When you're doing Local SEO, columnist Greg Gifford reminds us, you must take a step back and look at the big picture if you want to be successful.
Local SEO is getting more and more complicated, and as we roll into the new year, I want to share my biggest, most important tip:
STOP Using Your Microscope In Local Search!
What do I mean by that? Put simply: A microscope is a great research tool, but it’s a flat-out awful marketing tool.
It seems like we’re hearing more and more of the same kind of question over the past few months: “I’ve done X on my site, why isn’t it working?” or “I read your post about Y, does it make sense for me to drop everything and go do it?”
Local SEO is not, nor has it ever been, based upon a single tactic. Recently, it seems like many business owners will read a post or watch a video, realize that they’re not utilizing the tactic mentioned, and immediately drop everything and concentrate on the shiny new object.
When you use your microscope to focus on a single tactic, your field of view is so zoomed in that you’re blinded to the other factors that are just as important. It’s a new year, so try a new process — toss that microscope in the trash, take a step back, and look at the big picture.

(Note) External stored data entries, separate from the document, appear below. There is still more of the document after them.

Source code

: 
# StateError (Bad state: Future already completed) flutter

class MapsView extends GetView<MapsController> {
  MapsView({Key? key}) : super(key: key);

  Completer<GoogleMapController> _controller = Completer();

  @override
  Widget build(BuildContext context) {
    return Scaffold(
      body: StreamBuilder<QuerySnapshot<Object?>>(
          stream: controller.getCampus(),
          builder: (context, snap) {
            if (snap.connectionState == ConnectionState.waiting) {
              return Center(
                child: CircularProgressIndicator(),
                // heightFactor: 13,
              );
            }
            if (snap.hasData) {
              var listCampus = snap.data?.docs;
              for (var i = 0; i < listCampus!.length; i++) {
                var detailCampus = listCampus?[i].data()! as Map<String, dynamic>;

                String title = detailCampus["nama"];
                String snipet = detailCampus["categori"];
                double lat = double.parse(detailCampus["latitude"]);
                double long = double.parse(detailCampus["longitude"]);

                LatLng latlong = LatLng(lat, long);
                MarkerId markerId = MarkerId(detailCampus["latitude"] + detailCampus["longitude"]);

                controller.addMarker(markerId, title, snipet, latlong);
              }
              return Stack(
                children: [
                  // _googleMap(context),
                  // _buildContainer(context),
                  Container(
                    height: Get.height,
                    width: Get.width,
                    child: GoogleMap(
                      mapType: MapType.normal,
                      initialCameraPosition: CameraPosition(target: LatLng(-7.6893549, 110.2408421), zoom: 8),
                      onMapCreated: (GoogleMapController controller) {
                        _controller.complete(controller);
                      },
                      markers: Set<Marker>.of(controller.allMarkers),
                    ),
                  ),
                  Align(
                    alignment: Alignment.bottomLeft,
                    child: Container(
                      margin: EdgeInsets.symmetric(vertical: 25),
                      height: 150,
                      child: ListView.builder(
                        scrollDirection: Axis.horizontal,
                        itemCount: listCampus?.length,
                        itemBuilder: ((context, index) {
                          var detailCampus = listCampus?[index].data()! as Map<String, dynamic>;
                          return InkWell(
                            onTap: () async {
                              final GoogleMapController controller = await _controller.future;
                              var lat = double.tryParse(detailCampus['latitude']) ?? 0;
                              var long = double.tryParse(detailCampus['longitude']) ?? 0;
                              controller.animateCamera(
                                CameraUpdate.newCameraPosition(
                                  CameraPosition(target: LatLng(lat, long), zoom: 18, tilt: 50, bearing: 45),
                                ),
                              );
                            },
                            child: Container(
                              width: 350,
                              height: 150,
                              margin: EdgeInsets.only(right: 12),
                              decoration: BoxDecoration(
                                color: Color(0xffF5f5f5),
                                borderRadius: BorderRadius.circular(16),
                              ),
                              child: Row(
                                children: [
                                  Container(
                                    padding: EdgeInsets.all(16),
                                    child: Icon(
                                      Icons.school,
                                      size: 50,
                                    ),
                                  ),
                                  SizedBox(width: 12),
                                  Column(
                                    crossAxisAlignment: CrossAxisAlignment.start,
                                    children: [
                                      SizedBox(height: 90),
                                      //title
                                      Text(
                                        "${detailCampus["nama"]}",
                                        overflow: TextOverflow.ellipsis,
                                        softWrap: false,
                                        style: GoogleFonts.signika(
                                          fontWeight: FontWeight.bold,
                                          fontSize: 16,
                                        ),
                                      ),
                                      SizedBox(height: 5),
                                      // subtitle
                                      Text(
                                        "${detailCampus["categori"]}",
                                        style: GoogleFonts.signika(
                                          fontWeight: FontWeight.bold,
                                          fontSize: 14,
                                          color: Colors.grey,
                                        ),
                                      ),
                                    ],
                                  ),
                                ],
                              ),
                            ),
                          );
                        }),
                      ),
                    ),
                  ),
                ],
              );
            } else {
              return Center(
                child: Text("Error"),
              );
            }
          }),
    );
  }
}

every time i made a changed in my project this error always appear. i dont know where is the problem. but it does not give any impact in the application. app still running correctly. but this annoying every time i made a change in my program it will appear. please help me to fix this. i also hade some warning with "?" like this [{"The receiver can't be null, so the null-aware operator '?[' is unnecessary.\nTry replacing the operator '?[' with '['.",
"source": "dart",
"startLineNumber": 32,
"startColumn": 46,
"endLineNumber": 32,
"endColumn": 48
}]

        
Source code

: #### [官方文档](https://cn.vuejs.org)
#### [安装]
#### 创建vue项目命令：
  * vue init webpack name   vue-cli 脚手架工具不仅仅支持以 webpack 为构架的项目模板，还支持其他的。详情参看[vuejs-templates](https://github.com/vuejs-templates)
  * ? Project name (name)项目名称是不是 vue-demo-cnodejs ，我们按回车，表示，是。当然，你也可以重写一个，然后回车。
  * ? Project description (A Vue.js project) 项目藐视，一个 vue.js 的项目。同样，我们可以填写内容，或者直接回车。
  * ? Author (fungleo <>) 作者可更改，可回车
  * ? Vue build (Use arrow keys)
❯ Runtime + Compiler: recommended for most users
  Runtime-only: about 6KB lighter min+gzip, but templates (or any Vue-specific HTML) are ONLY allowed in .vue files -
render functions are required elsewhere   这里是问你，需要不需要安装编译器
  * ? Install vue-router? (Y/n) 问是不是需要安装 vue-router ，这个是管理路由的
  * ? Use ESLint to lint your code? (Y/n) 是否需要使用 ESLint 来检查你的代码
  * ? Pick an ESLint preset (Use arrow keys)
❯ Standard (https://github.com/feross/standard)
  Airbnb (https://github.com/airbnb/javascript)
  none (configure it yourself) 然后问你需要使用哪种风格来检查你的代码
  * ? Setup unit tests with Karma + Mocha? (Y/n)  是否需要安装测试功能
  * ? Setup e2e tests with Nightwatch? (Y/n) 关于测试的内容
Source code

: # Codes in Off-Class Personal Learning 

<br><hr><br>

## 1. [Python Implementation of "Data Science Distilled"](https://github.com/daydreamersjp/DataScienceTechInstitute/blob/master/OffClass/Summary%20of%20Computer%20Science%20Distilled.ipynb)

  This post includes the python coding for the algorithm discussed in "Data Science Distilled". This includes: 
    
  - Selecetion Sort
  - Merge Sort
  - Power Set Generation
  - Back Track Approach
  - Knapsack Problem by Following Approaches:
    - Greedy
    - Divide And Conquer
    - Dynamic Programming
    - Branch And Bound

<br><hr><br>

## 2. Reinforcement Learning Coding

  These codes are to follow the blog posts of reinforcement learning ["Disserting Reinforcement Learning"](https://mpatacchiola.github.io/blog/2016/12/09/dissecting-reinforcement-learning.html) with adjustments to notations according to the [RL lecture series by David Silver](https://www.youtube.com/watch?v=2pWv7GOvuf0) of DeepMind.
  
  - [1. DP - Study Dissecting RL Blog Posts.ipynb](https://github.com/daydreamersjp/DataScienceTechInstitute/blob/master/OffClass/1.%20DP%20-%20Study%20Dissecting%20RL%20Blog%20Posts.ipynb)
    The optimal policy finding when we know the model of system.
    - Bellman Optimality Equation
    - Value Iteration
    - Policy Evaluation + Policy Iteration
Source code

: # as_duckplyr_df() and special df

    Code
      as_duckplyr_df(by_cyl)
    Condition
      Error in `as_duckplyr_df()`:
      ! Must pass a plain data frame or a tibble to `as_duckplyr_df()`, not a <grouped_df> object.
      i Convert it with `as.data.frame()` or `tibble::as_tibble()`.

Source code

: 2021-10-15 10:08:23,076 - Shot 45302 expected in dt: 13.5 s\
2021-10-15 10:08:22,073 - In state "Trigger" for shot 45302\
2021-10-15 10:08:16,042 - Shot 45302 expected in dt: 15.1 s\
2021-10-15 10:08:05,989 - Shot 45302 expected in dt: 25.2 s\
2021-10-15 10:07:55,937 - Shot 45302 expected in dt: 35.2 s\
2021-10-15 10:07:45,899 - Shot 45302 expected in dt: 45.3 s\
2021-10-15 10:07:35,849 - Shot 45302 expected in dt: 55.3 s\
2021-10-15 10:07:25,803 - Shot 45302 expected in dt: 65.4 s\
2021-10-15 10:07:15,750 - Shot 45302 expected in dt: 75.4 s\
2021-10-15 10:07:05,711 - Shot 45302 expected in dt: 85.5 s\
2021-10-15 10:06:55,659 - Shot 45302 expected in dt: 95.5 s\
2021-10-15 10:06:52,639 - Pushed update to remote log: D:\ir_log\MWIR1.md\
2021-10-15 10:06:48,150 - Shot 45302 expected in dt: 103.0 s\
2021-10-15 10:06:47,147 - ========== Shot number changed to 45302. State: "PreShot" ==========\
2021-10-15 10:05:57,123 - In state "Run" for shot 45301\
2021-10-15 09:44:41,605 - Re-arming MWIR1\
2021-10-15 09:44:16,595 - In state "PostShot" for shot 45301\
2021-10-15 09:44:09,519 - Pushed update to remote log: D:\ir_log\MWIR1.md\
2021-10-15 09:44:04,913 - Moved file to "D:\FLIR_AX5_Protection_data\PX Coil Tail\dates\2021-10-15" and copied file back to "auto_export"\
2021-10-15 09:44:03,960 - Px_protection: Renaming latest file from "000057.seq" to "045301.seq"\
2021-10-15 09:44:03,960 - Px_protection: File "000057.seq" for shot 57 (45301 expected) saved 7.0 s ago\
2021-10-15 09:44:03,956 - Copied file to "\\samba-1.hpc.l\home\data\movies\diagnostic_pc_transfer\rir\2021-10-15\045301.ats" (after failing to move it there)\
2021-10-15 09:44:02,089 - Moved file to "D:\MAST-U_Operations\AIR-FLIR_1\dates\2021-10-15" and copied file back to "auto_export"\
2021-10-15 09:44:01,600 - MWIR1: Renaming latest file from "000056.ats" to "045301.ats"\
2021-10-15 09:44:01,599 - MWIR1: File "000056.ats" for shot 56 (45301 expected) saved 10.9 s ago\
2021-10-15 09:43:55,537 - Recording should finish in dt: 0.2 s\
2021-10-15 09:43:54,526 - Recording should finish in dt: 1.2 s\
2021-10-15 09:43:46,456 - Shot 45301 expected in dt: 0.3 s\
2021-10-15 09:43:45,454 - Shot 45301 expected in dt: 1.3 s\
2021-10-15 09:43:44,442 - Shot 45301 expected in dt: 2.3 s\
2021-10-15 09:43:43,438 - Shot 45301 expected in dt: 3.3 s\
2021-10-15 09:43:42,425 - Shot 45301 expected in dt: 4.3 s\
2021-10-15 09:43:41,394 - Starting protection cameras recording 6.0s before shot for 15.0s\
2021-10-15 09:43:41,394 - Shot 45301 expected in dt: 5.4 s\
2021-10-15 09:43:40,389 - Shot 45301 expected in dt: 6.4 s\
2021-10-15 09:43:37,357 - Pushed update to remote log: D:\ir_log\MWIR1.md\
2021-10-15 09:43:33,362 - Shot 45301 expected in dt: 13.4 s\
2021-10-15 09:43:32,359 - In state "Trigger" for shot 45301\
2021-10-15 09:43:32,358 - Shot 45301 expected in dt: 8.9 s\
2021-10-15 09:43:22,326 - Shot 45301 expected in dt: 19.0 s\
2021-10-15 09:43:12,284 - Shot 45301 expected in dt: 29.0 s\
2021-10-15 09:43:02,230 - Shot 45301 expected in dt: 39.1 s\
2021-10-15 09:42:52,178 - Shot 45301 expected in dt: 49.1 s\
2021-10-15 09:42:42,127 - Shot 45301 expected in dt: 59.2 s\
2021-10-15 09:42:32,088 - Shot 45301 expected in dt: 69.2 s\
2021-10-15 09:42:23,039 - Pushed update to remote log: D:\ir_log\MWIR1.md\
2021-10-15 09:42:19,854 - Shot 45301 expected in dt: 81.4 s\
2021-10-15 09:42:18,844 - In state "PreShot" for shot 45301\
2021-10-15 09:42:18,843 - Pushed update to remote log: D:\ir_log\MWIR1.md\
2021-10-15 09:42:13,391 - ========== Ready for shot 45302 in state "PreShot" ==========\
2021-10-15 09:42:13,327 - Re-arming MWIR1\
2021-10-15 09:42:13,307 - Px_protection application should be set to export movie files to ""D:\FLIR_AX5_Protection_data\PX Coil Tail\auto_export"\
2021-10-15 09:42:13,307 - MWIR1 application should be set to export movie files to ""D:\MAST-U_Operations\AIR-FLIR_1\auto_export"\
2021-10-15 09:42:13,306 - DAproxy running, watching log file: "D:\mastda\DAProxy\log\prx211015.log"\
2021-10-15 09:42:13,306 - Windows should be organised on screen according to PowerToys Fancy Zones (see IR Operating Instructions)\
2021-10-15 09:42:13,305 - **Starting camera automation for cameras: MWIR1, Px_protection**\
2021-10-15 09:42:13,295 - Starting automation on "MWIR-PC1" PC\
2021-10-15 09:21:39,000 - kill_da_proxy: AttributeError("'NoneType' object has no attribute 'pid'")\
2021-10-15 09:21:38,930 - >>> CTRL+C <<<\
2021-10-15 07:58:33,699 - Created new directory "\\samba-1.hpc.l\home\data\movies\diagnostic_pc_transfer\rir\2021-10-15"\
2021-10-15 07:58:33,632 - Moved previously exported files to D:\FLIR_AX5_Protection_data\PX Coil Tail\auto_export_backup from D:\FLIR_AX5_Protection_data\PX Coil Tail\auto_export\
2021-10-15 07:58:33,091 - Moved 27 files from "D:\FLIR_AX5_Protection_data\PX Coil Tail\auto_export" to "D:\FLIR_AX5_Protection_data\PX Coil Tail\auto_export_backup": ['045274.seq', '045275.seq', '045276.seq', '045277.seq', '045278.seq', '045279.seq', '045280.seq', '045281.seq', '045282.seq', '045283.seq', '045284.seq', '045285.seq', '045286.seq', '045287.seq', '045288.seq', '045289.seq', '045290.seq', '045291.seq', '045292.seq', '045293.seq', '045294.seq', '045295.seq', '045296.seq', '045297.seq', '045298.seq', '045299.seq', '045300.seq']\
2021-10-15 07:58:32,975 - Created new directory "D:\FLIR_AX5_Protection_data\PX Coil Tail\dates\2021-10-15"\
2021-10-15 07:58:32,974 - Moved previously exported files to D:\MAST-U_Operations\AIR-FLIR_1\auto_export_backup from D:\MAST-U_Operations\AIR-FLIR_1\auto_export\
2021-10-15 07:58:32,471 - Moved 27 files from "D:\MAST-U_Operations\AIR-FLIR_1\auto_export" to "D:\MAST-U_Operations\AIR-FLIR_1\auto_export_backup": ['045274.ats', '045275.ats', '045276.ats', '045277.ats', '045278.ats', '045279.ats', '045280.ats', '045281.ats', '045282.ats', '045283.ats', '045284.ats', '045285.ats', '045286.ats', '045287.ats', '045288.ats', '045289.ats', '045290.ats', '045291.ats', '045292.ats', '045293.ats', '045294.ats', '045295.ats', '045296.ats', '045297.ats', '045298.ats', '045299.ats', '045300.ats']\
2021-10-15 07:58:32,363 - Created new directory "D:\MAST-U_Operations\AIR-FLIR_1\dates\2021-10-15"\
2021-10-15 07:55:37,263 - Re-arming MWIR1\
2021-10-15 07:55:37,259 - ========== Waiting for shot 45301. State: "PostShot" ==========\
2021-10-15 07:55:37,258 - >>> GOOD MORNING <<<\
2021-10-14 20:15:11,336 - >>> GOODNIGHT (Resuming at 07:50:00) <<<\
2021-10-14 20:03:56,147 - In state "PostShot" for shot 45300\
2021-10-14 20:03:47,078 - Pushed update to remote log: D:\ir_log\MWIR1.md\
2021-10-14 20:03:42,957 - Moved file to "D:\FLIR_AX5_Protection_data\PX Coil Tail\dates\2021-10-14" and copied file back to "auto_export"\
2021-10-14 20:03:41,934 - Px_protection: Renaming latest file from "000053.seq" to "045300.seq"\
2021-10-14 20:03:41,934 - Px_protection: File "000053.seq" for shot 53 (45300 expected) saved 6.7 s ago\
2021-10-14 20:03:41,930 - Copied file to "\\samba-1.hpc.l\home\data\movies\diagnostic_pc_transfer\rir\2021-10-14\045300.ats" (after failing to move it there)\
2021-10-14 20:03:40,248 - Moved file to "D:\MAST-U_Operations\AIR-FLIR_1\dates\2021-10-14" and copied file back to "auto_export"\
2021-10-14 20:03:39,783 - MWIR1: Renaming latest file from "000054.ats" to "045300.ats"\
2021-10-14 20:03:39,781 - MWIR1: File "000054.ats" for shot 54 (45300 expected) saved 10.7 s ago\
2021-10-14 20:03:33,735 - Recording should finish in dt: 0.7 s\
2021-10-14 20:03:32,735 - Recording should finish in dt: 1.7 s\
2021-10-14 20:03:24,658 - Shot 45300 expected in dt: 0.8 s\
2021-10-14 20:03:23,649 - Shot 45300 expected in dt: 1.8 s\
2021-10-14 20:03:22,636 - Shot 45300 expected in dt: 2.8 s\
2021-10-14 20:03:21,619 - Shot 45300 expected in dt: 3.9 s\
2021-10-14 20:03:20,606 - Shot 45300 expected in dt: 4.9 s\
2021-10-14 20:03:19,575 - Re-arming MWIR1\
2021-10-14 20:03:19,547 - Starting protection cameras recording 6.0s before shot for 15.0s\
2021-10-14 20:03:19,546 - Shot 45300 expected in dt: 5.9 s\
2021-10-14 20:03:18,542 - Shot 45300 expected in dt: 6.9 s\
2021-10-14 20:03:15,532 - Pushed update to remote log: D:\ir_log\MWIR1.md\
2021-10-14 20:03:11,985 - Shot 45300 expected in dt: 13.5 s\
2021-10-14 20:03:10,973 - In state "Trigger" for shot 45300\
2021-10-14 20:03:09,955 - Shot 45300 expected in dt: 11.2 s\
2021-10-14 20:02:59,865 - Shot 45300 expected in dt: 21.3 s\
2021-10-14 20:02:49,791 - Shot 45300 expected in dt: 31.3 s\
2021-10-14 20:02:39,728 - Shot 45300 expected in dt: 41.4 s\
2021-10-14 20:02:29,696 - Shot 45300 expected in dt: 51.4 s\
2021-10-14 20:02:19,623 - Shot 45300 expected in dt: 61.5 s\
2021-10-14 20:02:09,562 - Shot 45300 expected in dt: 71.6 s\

Recent Updates Shed Light On The Big Picture
You’ve got to spread out all the pieces and figure out how they fit together if you want to assemble the puzzle. Let’s take a look at some important recent updates in the Local Search arena that will help you get a better view of the big picture in 2015:
• Moz’s Local Search Ranking Factors study is a great place to start. David Mihm’s study shows a simple pie chart that arranges the signal groups by weight in the algorithm. Check out the factors and compare them to your current efforts. If your workflow and task list aren’t a fairly close match to the weighted areas of the pie chart, you might want to shift your priorities a bit.
• The most important Google update this year for local businesses was Pigeon. Google drastically changed the way that local results are calculated, and business owners and Local SEOs all across the country collectively freaked out.• Last week,Pigeon rolled out in Canada, Australia, and the UK, and the collective freak-out went international. If you’re still holding out hope that Pigeon was just a temporary test, you need to let it go. SEOs in all three countries are reporting the same results that we’ve been seeing for the last 5 months. Pigeon is here to stay.
• Google threw us for another loop a few weeks ago when it dropped the Local Carousel for many types of businesses. Instead of the Carousel, Google is now displaying an expanded 3-pack.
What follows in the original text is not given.